Document images with source code
==================================================

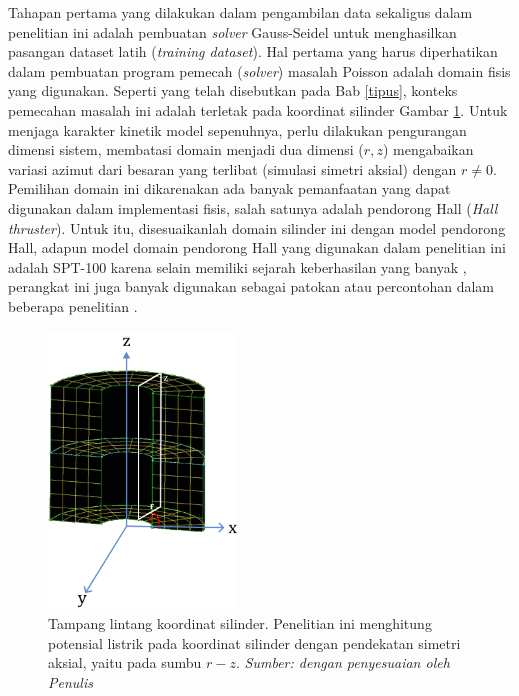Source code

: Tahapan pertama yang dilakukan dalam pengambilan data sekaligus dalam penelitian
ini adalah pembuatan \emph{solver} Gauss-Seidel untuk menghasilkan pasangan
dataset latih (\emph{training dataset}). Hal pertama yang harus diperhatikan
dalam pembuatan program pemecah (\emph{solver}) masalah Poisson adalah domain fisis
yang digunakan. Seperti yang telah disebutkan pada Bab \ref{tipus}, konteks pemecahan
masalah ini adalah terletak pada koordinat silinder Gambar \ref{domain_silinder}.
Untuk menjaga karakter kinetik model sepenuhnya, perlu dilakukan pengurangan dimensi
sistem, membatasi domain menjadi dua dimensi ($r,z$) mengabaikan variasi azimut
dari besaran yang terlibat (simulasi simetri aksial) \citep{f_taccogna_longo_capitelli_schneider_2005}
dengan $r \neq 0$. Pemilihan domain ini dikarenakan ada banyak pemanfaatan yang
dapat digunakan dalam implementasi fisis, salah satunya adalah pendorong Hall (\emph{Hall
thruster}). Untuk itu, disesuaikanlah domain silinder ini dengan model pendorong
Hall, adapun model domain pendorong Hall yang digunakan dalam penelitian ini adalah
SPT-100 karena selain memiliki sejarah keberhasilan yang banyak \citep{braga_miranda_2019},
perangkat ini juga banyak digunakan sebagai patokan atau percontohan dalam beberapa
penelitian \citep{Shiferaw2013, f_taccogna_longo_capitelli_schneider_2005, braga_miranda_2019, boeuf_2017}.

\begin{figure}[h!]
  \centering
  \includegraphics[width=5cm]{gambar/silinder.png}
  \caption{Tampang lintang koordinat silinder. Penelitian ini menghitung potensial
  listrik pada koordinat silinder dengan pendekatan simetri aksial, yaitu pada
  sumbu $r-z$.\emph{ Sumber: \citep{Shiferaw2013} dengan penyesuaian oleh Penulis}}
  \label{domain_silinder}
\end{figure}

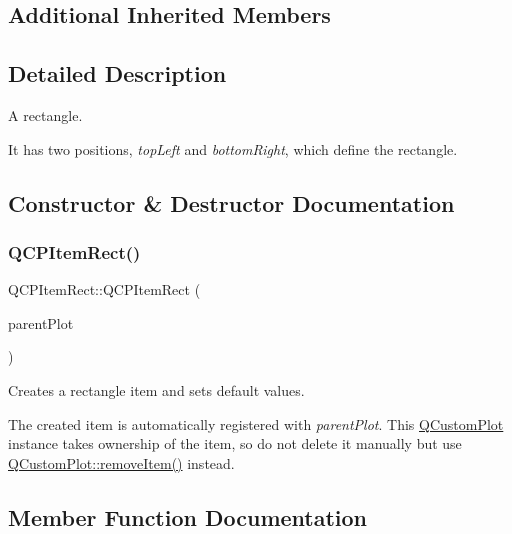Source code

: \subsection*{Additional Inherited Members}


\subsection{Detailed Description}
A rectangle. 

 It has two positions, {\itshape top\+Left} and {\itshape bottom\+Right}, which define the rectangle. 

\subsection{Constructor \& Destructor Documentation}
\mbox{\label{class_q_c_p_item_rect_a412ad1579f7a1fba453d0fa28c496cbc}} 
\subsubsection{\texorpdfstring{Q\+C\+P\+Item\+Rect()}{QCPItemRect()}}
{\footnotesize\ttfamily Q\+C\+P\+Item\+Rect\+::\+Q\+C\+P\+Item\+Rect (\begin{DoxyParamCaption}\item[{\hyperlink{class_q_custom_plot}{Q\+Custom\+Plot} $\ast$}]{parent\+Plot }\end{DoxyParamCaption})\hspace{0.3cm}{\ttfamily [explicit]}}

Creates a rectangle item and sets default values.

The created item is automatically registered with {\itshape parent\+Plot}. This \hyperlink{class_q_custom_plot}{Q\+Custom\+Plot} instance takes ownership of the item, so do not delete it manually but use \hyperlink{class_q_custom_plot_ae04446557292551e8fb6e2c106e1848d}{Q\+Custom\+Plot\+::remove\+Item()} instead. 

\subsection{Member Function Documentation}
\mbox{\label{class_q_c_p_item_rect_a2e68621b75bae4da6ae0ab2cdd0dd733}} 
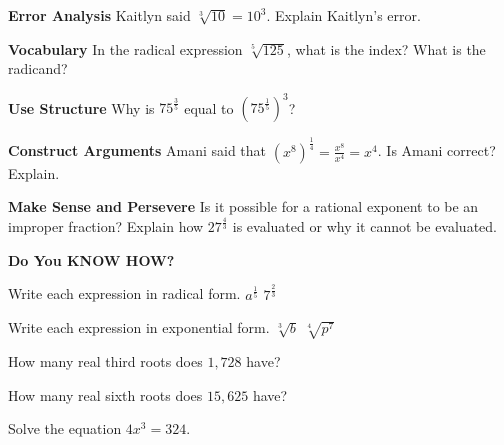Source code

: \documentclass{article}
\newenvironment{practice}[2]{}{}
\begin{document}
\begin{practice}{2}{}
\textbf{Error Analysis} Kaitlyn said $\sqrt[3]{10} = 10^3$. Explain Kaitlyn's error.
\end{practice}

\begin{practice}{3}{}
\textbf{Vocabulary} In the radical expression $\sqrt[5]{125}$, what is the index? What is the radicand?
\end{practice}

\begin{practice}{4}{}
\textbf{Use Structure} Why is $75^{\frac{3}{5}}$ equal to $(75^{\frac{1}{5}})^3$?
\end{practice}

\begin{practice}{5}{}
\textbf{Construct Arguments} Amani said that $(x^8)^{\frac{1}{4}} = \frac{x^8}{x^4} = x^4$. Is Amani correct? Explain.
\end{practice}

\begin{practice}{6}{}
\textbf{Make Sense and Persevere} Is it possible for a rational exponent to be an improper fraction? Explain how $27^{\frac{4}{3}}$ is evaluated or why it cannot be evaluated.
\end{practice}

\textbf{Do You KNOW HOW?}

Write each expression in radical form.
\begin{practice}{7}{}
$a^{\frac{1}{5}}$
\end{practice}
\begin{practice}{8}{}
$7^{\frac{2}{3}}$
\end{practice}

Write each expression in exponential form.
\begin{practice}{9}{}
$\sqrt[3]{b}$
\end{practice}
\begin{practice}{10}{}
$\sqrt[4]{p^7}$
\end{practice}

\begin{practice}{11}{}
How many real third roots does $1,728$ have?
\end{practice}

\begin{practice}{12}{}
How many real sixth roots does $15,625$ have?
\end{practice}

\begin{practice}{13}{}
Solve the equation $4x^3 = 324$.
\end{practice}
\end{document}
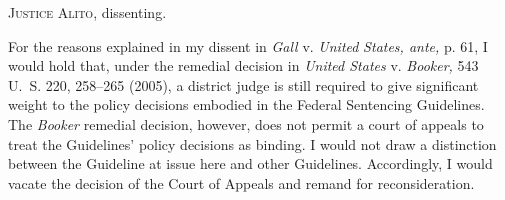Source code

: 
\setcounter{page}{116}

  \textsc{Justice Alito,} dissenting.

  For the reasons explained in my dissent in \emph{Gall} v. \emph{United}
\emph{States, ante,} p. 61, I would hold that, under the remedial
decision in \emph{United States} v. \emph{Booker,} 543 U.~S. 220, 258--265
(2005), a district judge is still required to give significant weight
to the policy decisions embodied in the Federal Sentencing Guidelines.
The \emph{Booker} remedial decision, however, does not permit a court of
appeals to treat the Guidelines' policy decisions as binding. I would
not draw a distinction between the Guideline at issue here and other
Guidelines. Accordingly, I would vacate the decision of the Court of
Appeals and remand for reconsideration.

==================================================

Work task: Could you return exactly the stretch of the data above that starts at the line with "(2005), a district" and ends at the line with "not draw a distinction", both lines included?

Solution:
(2005), a district judge is still required to give significant weight
to the policy decisions embodied in the Federal Sentencing Guidelines.
The \emph{Booker} remedial decision, however, does not permit a court of
appeals to treat the Guidelines' policy decisions as binding. I would
not draw a distinction between the Guideline at issue here and other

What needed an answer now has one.